The Broken Sword by Tyler Jacobson. Digital.

When I met Tyler at Lightbox Expo last year, there was mention that he had some traditional work coming out in the future. I had no idea when that might be, but as soon as I saw Gyruda, I knew the time was finally here. I sent him a message to see if he had some time to take us through this artistic transition, and he was more than happy to tell us all about it.

Hi Tyler, and welcome to the Mirror Gallery here on Hipsters of the Coast. As always, first things first: who are you, where are you from and what do you do?

Hi Donny.  Thank you so much for this opportunity to chat about my illustration work. My name is Tyler Jacobson, and I’ve been working as a freelance illustrator for a little over ten years now. I live in Seattle, Washington, where I work out of my small home studio. My work is primarily digital, but very recently I decided to get back to my roots and do more traditional work in oils.

You’ve illustrated almost 100 cards for Magic, and have also been a vital part of several concept pushes. How did you start, and can you talk about your experience working with the game?

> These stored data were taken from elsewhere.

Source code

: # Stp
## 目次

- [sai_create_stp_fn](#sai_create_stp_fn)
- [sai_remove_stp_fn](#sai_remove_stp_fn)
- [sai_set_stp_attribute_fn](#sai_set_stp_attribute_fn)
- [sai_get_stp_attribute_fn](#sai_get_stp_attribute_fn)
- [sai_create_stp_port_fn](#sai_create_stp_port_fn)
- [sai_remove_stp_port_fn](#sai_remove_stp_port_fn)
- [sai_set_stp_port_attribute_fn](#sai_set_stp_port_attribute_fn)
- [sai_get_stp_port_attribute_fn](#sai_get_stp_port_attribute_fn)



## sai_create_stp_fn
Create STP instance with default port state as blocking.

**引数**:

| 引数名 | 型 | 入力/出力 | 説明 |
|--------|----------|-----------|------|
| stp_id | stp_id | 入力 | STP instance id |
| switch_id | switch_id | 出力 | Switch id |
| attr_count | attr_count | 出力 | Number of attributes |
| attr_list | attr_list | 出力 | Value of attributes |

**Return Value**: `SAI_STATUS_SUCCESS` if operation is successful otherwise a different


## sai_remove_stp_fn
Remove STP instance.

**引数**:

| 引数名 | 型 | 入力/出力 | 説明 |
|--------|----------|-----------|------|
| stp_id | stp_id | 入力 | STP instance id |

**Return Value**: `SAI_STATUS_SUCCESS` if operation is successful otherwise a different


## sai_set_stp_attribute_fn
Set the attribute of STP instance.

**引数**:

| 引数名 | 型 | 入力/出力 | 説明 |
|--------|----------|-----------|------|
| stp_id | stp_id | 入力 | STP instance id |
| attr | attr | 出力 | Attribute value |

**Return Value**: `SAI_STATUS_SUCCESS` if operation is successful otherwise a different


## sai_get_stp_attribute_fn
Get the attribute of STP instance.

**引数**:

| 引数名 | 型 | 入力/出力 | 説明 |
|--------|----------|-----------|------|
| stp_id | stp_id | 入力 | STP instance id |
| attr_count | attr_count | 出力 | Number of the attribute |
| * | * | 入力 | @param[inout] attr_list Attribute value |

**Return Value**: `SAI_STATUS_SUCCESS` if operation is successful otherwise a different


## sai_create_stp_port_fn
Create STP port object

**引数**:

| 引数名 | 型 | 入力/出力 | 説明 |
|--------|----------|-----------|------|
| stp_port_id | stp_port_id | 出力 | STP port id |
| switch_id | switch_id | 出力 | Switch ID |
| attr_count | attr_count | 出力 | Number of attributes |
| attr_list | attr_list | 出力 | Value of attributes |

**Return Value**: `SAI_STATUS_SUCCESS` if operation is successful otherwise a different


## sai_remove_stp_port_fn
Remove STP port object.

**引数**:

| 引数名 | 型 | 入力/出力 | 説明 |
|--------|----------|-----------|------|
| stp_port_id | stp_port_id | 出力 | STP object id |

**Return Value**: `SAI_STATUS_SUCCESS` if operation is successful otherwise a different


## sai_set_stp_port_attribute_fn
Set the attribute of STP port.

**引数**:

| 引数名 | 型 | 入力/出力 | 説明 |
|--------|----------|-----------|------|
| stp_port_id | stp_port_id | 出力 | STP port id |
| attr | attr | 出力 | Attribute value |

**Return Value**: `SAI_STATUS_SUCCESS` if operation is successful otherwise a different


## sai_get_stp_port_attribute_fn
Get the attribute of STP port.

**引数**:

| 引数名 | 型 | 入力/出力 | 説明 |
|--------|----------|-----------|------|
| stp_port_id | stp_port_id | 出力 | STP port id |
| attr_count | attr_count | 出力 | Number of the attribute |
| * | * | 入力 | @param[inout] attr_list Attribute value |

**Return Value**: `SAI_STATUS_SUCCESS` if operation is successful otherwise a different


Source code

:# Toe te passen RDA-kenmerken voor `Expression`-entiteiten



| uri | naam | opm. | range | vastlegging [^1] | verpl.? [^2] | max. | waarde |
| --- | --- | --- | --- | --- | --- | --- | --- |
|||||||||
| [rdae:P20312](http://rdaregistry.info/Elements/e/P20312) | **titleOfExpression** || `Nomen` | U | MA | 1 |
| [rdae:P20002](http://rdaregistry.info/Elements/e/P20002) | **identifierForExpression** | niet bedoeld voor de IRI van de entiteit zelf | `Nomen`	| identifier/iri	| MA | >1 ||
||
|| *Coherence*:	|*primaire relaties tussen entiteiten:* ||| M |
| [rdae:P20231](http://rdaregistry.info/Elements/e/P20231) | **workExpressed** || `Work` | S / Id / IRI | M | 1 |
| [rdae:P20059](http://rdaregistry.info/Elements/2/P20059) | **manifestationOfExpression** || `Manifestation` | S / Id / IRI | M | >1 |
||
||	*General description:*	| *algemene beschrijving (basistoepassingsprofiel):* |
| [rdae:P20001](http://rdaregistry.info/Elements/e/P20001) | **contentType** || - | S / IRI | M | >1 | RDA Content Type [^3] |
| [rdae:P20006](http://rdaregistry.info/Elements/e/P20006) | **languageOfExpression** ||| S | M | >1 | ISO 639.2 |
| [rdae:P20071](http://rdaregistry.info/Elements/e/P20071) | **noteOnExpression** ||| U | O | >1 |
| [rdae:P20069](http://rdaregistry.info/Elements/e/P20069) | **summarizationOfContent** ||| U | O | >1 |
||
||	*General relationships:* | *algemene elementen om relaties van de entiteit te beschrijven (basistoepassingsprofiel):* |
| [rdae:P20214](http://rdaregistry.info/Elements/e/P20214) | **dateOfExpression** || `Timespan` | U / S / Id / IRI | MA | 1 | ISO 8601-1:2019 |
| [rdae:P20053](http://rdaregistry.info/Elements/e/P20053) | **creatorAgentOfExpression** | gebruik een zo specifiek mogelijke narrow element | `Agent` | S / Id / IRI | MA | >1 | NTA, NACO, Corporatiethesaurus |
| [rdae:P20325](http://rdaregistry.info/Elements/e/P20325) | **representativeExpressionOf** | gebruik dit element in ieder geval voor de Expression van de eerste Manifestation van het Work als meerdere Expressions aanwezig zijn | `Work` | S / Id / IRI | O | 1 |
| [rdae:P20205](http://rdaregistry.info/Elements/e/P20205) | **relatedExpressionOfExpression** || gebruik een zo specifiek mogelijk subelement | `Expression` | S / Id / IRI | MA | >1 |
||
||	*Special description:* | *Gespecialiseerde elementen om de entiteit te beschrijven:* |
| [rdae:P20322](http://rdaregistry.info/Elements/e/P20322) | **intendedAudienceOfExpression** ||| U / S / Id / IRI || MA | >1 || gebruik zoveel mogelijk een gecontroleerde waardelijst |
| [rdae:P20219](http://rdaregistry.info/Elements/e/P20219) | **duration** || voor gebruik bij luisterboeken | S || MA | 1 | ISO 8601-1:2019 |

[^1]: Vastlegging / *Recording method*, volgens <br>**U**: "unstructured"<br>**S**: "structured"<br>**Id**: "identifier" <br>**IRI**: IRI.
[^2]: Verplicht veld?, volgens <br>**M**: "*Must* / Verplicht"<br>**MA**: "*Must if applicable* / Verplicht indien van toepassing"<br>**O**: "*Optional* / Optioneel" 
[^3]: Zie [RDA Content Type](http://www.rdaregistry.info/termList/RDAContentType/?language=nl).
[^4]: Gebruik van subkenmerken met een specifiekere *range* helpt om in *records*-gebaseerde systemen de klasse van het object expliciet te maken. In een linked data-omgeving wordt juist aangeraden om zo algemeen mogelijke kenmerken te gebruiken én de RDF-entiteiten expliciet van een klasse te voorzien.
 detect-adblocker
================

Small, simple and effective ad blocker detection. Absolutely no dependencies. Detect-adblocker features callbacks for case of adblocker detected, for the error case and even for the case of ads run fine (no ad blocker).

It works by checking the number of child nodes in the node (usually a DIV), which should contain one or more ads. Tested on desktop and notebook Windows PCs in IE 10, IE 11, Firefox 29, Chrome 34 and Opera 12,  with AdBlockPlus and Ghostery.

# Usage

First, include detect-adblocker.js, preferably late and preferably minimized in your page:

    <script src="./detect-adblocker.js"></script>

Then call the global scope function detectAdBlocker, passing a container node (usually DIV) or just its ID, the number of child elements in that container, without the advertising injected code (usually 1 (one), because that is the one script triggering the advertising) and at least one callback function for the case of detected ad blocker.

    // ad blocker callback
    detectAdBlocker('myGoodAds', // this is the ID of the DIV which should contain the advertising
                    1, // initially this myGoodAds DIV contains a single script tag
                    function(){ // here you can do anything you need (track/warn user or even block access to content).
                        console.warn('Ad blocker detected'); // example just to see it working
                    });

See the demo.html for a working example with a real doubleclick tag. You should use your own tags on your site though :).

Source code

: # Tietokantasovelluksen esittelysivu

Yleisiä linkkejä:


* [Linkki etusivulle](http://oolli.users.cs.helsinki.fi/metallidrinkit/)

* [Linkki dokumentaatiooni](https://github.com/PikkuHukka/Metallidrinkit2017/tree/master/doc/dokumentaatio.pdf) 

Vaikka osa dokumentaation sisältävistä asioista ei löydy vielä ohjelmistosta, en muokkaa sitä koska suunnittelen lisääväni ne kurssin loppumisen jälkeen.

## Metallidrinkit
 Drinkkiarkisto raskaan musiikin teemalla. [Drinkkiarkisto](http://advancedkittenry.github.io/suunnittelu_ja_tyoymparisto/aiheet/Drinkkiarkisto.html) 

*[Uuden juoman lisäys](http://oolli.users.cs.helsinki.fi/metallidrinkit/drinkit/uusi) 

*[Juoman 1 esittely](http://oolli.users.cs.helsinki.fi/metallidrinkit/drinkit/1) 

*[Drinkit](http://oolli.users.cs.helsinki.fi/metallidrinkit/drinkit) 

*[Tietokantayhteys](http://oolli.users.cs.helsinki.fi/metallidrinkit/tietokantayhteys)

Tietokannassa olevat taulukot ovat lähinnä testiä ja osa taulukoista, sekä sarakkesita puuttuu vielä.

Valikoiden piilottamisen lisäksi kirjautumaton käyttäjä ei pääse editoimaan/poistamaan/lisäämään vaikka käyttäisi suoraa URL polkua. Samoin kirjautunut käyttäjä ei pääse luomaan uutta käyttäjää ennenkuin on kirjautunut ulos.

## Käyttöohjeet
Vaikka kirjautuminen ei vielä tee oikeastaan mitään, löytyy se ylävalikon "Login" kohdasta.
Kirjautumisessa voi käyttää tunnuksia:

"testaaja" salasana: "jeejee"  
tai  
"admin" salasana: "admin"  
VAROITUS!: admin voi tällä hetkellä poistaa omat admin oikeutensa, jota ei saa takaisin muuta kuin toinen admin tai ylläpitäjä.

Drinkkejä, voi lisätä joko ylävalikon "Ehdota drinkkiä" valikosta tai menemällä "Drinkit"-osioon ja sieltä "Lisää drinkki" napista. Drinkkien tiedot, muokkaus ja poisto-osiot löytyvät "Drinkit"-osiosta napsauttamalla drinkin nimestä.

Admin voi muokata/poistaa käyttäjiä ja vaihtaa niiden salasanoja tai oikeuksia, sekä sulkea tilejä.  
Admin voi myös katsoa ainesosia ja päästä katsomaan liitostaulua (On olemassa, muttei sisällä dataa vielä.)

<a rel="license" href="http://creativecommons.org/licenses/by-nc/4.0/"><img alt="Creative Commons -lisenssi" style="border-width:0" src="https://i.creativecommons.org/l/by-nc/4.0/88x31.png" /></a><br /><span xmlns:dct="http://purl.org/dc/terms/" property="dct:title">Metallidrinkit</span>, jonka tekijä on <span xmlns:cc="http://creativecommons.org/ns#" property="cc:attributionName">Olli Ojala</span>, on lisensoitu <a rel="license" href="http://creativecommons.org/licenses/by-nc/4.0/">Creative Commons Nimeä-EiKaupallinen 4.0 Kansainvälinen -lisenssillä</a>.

Magic has certainly kept me very busy over the years. I actually started my professional work with Wizards of the Coast on Dungeons & Dragons back in 2009. I got my first art order from Jon Schindehette, who was the Art Director for Dungeons and Dragons at the time. It was a small piece for Dungeon Magazine, but it was one of my very first official jobs after getting out of art school. I was sweating bullets. I look back on that first piece as a complete disaster, but it led to more work from Jon, so it must have been okay. Eventually I started getting bigger jobs from D&D, then some cover pieces for box sets and novels. Soon, my work was noticed by Jeremy Jarvis on the Magic side of the building. I started working with Jeremy on Magic in 2012 when he gave me what he was calling a “test piece”: the illustration for Sneak Attack.

Sneak Attack by Tyler Jacobson. Digital.

However, this wasn’t published for a while, so my first card in print ended up being Mutilate for M13.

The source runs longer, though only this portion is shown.